Histoire de Tönle, de Mario Rigoni Stern traduit de l’italien par Laura Brignon, Éditions Gallmeister, 2023, 128 pages, 8,90€

77. Histoire de Tönle, de Mario Rigoni Stern traduit de l’italien par Laura Brignon, Éditions Gallmeister, 2023, 128 pages, 8,90€ – chronique 1

Au cours et autour des années 1989/1990, l’attrait pour la littérature italienne monta d’un cran de ce côté-ci des Alpes.
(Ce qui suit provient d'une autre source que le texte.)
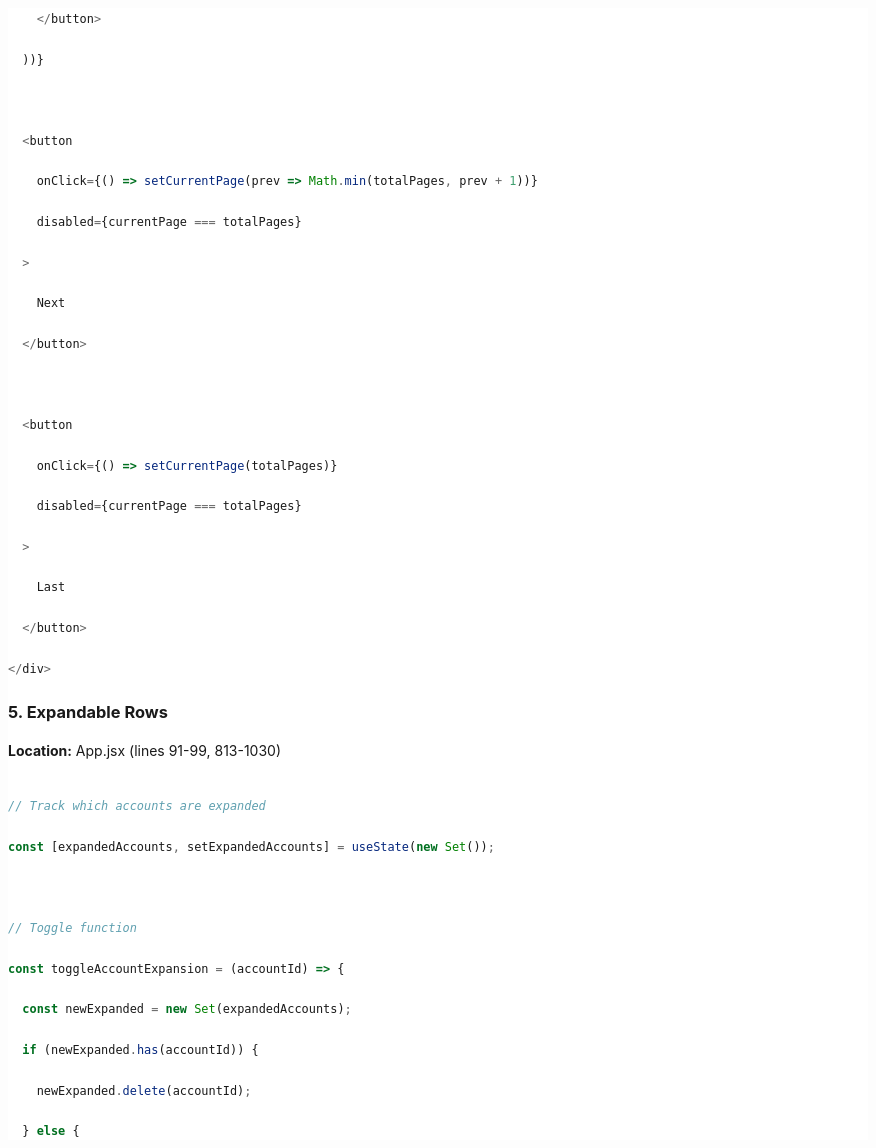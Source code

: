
 ```javascript
    </button>

  ))}

  

  <button

    onClick={() => setCurrentPage(prev => Math.min(totalPages, prev + 1))}

    disabled={currentPage === totalPages}

  >

    Next

  </button>

  

  <button

    onClick={() => setCurrentPage(totalPages)}

    disabled={currentPage === totalPages}

  >

    Last

  </button>

</div>

```

  

### 5. Expandable Rows

  

**Location:** App.jsx (lines 91-99, 813-1030)

  

```javascript

// Track which accounts are expanded

const [expandedAccounts, setExpandedAccounts] = useState(new Set());

  

// Toggle function

const toggleAccountExpansion = (accountId) => {

  const newExpanded = new Set(expandedAccounts);

  if (newExpanded.has(accountId)) {

    newExpanded.delete(accountId);

  } else {

```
C’est que les éditions Verdier provoquèrent au cœur d’une collection, « Terra d’altri », une petite avalanche de courts chefs d’œuvre : L’île de Giani Stuparitch et Spaccanapoli de Dominica Rea en 1989, Le registre d’Arturo Loria, Le murmure des oliviers de Giuseppe Bonivari et L’Ange d’Avrigue de Francesco Biamonti en 1990. Ces livres, identifiables à leur couverture d’un bleu tirant sur le gris, s’empilèrent bientôt sur nos tables et dans les rayons de nos bibliothèques. Si différents qu’ils fussent les uns des autres, tous semblaient provenir d’un pareil fonds providentiel et jusqu’alors à peu près inconnu. Ils dispensaient un air revigorant comme soufflé des cimes les plus pures. Ils tenaient d’une ligne claire et d’un sobre lyrisme. Ils venaient combler une soif dont nous n’avions pas conscience auparavant.

L’histoire de Tönle est de ceux-là.

Mais la munificence ne s’arrêtait pas à la prose. Une place non négligeable était accordée aux poètes, comme Mario Luzi, Giorgio Caproni, Attilio Bertolucci ou Vittorio Sereni, qui comptent parmi les meilleurs représentants transalpins. Le ministère de la Culture italien ne s’y trompa d’ailleurs pas, qui décerna à cette collection, « Terra d’Altri », le Prix national de traduction en 1990.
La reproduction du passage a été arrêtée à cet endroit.